◆ **EXERCISE PROMPT**
Exclude the pictures, then repeat the remaining data exactly.

##### EXCERPTED RECORDS

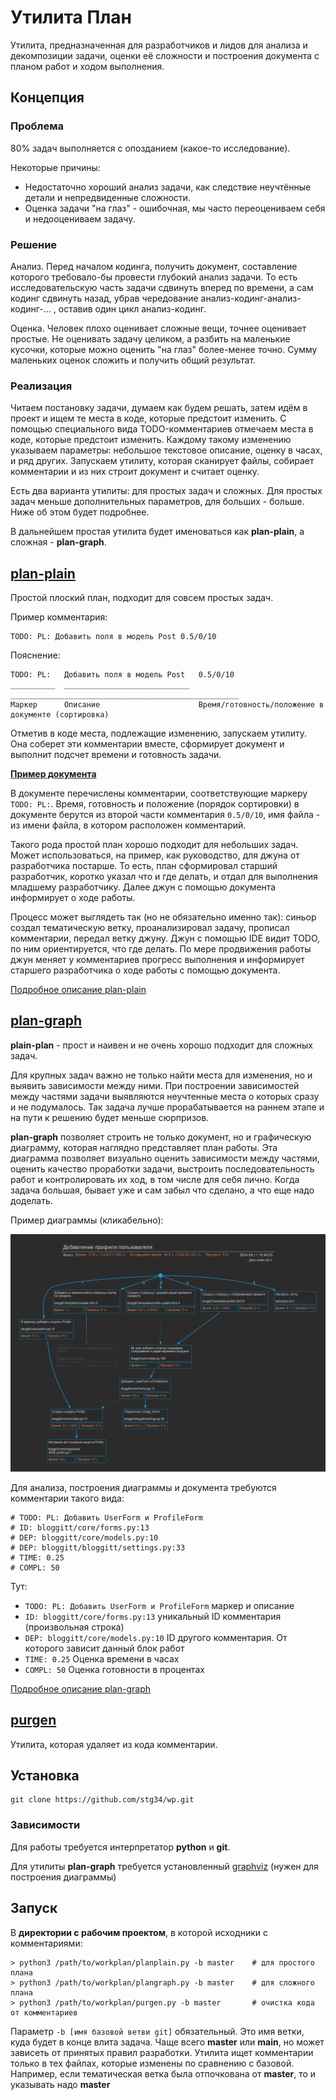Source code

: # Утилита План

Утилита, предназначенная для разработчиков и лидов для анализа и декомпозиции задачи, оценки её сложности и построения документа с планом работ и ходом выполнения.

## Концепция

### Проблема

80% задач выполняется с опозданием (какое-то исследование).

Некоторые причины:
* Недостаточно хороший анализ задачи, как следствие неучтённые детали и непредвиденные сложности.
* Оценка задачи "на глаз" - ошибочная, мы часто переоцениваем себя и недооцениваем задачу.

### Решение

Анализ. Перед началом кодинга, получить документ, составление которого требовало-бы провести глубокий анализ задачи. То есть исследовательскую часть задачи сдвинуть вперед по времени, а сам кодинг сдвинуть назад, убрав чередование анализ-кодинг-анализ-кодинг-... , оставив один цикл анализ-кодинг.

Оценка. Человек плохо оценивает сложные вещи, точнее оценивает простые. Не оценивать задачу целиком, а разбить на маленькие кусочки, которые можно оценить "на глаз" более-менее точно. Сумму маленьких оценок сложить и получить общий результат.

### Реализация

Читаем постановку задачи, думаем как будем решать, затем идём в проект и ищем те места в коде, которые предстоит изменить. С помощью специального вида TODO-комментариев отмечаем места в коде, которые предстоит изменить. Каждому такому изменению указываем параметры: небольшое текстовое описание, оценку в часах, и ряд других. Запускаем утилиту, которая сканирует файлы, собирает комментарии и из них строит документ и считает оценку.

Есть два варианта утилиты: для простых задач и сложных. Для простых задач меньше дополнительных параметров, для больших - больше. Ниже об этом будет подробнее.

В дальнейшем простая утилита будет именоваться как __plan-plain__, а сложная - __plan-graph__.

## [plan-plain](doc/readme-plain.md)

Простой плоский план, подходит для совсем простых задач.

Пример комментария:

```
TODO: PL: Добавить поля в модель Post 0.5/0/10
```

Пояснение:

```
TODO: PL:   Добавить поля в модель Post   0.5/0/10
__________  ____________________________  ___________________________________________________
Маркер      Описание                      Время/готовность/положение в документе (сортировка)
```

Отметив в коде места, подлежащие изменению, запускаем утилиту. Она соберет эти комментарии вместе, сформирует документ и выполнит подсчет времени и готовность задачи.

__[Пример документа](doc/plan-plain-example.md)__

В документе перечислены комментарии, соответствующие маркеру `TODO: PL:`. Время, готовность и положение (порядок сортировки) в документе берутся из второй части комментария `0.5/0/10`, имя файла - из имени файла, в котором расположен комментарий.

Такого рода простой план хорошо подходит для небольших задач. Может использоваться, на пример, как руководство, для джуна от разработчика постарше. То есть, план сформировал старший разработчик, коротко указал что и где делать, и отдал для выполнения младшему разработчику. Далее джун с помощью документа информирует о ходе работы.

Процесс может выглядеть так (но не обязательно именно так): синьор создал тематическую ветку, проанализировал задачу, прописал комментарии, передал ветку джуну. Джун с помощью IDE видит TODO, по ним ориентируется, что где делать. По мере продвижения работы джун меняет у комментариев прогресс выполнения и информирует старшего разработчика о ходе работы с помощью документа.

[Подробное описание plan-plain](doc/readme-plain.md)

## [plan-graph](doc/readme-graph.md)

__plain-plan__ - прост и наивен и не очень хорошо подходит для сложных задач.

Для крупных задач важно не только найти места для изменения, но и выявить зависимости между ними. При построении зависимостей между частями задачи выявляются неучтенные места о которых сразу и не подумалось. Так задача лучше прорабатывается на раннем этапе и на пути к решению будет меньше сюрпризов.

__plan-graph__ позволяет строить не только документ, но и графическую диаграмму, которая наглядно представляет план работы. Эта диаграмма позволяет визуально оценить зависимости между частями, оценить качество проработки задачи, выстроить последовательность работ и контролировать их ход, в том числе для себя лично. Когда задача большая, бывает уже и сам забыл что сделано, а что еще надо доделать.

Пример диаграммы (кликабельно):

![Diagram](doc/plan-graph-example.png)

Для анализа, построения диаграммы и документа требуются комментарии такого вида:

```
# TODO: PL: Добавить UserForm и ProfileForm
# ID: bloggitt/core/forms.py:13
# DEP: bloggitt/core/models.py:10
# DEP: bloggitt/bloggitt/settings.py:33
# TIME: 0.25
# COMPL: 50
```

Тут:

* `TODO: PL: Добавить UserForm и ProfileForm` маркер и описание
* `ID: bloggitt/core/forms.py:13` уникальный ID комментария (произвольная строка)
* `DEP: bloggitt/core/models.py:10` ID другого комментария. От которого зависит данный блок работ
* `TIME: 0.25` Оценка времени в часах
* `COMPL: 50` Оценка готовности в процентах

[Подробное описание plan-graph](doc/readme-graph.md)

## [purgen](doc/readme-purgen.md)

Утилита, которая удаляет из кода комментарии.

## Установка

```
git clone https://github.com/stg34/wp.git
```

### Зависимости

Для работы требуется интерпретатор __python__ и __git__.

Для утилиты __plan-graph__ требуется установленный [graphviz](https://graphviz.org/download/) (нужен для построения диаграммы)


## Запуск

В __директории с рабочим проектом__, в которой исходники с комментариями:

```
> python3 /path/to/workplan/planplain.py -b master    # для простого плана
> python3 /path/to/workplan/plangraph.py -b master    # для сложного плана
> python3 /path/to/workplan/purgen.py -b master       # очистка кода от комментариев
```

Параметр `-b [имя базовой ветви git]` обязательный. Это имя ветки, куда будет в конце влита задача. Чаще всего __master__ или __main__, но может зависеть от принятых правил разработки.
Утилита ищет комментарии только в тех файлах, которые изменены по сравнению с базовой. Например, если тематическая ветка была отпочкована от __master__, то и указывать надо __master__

##########

◆ **OUTPUT**
Source code

: # Утилита План

Утилита, предназначенная для разработчиков и лидов для анализа и декомпозиции задачи, оценки её сложности и построения документа с планом работ и ходом выполнения.

## Концепция

### Проблема

80% задач выполняется с опозданием (какое-то исследование).

Некоторые причины:
* Недостаточно хороший анализ задачи, как следствие неучтённые детали и непредвиденные сложности.
* Оценка задачи "на глаз" - ошибочная, мы часто переоцениваем себя и недооцениваем задачу.

### Решение

Анализ. Перед началом кодинга, получить документ, составление которого требовало-бы провести глубокий анализ задачи. То есть исследовательскую часть задачи сдвинуть вперед по времени, а сам кодинг сдвинуть назад, убрав чередование анализ-кодинг-анализ-кодинг-... , оставив один цикл анализ-кодинг.

Оценка. Человек плохо оценивает сложные вещи, точнее оценивает простые. Не оценивать задачу целиком, а разбить на маленькие кусочки, которые можно оценить "на глаз" более-менее точно. Сумму маленьких оценок сложить и получить общий результат.

### Реализация

Читаем постановку задачи, думаем как будем решать, затем идём в проект и ищем те места в коде, которые предстоит изменить. С помощью специального вида TODO-комментариев отмечаем места в коде, которые предстоит изменить. Каждому такому изменению указываем параметры: небольшое текстовое описание, оценку в часах, и ряд других. Запускаем утилиту, которая сканирует файлы, собирает комментарии и из них строит документ и считает оценку.

Есть два варианта утилиты: для простых задач и сложных. Для простых задач меньше дополнительных параметров, для больших - больше. Ниже об этом будет подробнее.

В дальнейшем простая утилита будет именоваться как __plan-plain__, а сложная - __plan-graph__.

## [plan-plain](doc/readme-plain.md)

Простой плоский план, подходит для совсем простых задач.

Пример комментария:

```
TODO: PL: Добавить поля в модель Post 0.5/0/10
```

Пояснение:

```
TODO: PL:   Добавить поля в модель Post   0.5/0/10
__________  ____________________________  ___________________________________________________
Маркер      Описание                      Время/готовность/положение в документе (сортировка)
```

Отметив в коде места, подлежащие изменению, запускаем утилиту. Она соберет эти комментарии вместе, сформирует документ и выполнит подсчет времени и готовность задачи.

__[Пример документа](doc/plan-plain-example.md)__

В документе перечислены комментарии, соответствующие маркеру `TODO: PL:`. Время, готовность и положение (порядок сортировки) в документе берутся из второй части комментария `0.5/0/10`, имя файла - из имени файла, в котором расположен комментарий.

Такого рода простой план хорошо подходит для небольших задач. Может использоваться, на пример, как руководство, для джуна от разработчика постарше. То есть, план сформировал старший разработчик, коротко указал что и где делать, и отдал для выполнения младшему разработчику. Далее джун с помощью документа информирует о ходе работы.

Процесс может выглядеть так (но не обязательно именно так): синьор создал тематическую ветку, проанализировал задачу, прописал комментарии, передал ветку джуну. Джун с помощью IDE видит TODO, по ним ориентируется, что где делать. По мере продвижения работы джун меняет у комментариев прогресс выполнения и информирует старшего разработчика о ходе работы с помощью документа.

[Подробное описание plan-plain](doc/readme-plain.md)

## [plan-graph](doc/readme-graph.md)

__plain-plan__ - прост и наивен и не очень хорошо подходит для сложных задач.

Для крупных задач важно не только найти места для изменения, но и выявить зависимости между ними. При построении зависимостей между частями задачи выявляются неучтенные места о которых сразу и не подумалось. Так задача лучше прорабатывается на раннем этапе и на пути к решению будет меньше сюрпризов.

__plan-graph__ позволяет строить не только документ, но и графическую диаграмму, которая наглядно представляет план работы. Эта диаграмма позволяет визуально оценить зависимости между частями, оценить качество проработки задачи, выстроить последовательность работ и контролировать их ход, в том числе для себя лично. Когда задача большая, бывает уже и сам забыл что сделано, а что еще надо доделать.

Пример диаграммы (кликабельно):

![Diagram](doc/plan-graph-example.png)

Для анализа, построения диаграммы и документа требуются комментарии такого вида:

```
# TODO: PL: Добавить UserForm и ProfileForm
# ID: bloggitt/core/forms.py:13
# DEP: bloggitt/core/models.py:10
# DEP: bloggitt/bloggitt/settings.py:33
# TIME: 0.25
# COMPL: 50
```

Тут:

* `TODO: PL: Добавить UserForm и ProfileForm` маркер и описание
* `ID: bloggitt/core/forms.py:13` уникальный ID комментария (произвольная строка)
* `DEP: bloggitt/core/models.py:10` ID другого комментария. От которого зависит данный блок работ
* `TIME: 0.25` Оценка времени в часах
* `COMPL: 50` Оценка готовности в процентах

[Подробное описание plan-graph](doc/readme-graph.md)

## [purgen](doc/readme-purgen.md)

Утилита, которая удаляет из кода комментарии.

## Установка

```
git clone https://github.com/stg34/wp.git
```

### Зависимости

Для работы требуется интерпретатор __python__ и __git__.

Для утилиты __plan-graph__ требуется установленный [graphviz](https://graphviz.org/download/) (нужен для построения диаграммы)


## Запуск

В __директории с рабочим проектом__, в которой исходники с комментариями:

```
> python3 /path/to/workplan/planplain.py -b master    # для простого плана
> python3 /path/to/workplan/plangraph.py -b master    # для сложного плана
> python3 /path/to/workplan/purgen.py -b master       # очистка кода от комментариев
```

Параметр `-b [имя базовой ветви git]` обязательный. Это имя ветки, куда будет в конце влита задача. Чаще всего __master__ или __main__, но может зависеть от принятых правил разработки.
Утилита ищет комментарии только в тех файлах, которые изменены по сравнению с базовой. Например, если тематическая ветка была отпочкована от __master__, то и указывать надо __master__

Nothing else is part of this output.